### Working data
----

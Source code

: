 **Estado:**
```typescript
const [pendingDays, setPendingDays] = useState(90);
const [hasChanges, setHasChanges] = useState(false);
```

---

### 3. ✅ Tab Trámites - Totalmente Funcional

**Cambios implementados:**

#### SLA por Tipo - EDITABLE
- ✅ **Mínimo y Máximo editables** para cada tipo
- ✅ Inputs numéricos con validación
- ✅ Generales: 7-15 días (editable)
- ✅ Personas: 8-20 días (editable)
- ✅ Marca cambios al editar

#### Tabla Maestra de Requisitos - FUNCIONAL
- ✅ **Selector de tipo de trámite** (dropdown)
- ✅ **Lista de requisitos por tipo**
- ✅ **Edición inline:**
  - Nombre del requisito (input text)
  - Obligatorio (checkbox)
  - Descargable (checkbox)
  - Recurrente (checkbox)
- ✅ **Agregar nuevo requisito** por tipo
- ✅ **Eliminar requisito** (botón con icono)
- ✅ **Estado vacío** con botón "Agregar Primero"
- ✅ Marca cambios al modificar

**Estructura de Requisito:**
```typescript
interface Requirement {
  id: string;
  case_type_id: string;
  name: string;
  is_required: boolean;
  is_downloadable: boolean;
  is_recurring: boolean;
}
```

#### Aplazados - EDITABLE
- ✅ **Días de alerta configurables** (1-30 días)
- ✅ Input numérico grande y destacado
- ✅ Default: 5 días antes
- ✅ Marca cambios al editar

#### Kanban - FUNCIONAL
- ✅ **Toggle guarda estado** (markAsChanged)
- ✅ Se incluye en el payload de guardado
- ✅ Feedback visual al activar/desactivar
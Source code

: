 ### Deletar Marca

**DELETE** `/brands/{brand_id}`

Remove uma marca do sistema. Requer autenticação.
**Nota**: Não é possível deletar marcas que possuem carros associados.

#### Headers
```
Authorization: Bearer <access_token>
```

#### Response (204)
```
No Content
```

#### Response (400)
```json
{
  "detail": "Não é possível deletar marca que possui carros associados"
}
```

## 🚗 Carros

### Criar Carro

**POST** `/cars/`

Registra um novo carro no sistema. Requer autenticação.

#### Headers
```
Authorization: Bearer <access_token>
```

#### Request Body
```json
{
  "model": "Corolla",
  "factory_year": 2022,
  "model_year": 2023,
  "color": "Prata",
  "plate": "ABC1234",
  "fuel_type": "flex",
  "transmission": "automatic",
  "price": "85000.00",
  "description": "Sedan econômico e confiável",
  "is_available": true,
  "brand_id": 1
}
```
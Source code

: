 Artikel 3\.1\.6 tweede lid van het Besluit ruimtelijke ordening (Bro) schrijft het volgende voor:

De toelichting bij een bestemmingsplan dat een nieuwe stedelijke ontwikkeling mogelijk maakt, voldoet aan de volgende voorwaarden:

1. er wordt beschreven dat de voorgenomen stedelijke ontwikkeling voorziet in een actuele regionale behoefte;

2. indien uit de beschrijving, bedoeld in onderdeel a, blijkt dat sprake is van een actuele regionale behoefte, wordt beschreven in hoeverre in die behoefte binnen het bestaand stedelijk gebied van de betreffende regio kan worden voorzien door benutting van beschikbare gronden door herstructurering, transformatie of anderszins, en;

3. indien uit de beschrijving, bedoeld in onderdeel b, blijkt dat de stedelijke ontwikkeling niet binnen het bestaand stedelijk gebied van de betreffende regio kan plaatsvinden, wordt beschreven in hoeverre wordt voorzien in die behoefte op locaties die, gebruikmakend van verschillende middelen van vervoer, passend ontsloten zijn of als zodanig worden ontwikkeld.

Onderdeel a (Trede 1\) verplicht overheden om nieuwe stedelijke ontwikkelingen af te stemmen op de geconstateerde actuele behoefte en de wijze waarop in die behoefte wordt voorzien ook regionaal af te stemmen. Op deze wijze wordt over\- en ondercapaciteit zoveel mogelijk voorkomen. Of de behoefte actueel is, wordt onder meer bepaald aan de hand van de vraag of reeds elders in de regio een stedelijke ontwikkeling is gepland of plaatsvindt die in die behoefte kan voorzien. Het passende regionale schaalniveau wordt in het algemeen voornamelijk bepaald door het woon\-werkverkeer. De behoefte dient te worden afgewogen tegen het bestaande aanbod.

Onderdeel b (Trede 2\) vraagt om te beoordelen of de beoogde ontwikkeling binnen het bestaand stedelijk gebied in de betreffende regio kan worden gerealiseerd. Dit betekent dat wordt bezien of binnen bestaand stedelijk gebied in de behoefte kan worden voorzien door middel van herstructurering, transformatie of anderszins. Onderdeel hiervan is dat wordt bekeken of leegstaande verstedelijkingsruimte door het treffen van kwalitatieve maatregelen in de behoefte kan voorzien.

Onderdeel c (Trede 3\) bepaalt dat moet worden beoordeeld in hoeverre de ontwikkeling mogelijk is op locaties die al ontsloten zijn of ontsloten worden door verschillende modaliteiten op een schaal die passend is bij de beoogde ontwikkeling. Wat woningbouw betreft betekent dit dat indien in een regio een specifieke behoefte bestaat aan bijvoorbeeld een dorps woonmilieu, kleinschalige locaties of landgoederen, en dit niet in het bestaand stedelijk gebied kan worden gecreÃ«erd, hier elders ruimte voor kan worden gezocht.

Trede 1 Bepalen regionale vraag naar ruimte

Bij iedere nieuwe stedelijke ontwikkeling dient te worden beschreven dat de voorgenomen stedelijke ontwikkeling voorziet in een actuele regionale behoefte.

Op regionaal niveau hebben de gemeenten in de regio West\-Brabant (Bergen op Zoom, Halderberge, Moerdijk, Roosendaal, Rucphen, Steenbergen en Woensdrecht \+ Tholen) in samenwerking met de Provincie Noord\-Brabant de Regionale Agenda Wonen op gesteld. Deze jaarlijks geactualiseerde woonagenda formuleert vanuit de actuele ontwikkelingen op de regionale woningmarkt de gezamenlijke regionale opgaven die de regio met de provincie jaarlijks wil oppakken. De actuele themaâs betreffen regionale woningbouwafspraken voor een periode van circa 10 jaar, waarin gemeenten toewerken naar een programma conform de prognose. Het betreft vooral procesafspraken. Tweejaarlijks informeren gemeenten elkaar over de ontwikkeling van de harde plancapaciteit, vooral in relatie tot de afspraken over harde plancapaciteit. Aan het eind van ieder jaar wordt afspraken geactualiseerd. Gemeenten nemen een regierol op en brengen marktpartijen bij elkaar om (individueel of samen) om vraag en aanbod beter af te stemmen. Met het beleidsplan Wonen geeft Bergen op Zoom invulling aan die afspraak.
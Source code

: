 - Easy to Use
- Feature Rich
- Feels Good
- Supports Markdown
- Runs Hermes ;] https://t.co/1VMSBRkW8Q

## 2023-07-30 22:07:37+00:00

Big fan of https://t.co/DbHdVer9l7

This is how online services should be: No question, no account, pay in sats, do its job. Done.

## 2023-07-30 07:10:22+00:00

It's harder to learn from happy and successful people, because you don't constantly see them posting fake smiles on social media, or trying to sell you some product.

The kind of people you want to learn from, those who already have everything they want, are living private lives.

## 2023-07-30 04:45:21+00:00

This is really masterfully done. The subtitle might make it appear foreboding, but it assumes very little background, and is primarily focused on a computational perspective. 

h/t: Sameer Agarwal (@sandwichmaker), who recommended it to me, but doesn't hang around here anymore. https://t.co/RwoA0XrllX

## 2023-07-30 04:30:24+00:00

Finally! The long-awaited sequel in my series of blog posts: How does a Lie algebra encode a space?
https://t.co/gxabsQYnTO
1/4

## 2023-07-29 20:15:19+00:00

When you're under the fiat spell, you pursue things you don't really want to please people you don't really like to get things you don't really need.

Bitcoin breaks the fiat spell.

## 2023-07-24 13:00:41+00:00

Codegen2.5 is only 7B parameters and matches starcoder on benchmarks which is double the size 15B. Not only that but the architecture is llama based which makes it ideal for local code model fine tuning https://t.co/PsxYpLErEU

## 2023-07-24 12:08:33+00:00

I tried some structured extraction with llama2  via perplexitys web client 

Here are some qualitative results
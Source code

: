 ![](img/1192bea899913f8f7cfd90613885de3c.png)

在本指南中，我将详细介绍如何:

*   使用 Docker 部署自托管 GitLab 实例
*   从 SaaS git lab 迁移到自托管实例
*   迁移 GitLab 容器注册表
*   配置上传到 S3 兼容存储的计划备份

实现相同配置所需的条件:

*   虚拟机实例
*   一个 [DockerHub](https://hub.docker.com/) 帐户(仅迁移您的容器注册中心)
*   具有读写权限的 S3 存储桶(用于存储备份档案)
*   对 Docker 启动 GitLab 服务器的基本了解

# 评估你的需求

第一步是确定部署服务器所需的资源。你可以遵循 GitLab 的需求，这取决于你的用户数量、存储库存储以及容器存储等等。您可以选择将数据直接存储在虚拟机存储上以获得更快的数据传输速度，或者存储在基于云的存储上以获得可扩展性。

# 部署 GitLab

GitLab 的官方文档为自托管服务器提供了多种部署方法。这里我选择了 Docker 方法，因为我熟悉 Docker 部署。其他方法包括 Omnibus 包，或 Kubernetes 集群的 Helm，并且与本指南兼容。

----

### Brief
What is needed is a verbatim copy of every line in the records above from the one containing "## 2023-07-30 04:45:21+00:00" down to the one containing "启动 GitLab 服务器的基本了解", both included, and nothing more.

### Solved exercise
## 2023-07-30 04:45:21+00:00

This is really masterfully done. The subtitle might make it appear foreboding, but it assumes very little background, and is primarily focused on a computational perspective. 

h/t: Sameer Agarwal (@sandwichmaker), who recommended it to me, but doesn't hang around here anymore. https://t.co/RwoA0XrllX

## 2023-07-30 04:30:24+00:00

Finally! The long-awaited sequel in my series of blog posts: How does a Lie algebra encode a space?
https://t.co/gxabsQYnTO
1/4

## 2023-07-29 20:15:19+00:00

When you're under the fiat spell, you pursue things you don't really want to please people you don't really like to get things you don't really need.

Bitcoin breaks the fiat spell.

## 2023-07-24 13:00:41+00:00

Codegen2.5 is only 7B parameters and matches starcoder on benchmarks which is double the size 15B. Not only that but the architecture is llama based which makes it ideal for local code model fine tuning https://t.co/PsxYpLErEU

## 2023-07-24 12:08:33+00:00

I tried some structured extraction with llama2  via perplexitys web client 

Here are some qualitative results
Source code

: ![](img/1192bea899913f8f7cfd90613885de3c.png)

在本指南中，我将详细介绍如何:

*   使用 Docker 部署自托管 GitLab 实例
*   从 SaaS git lab 迁移到自托管实例
*   迁移 GitLab 容器注册表
*   配置上传到 S3 兼容存储的计划备份

实现相同配置所需的条件:

*   虚拟机实例
*   一个 [DockerHub](https://hub.docker.com/) 帐户(仅迁移您的容器注册中心)
*   具有读写权限的 S3 存储桶(用于存储备份档案)
*   对 Docker 启动 GitLab 服务器的基本了解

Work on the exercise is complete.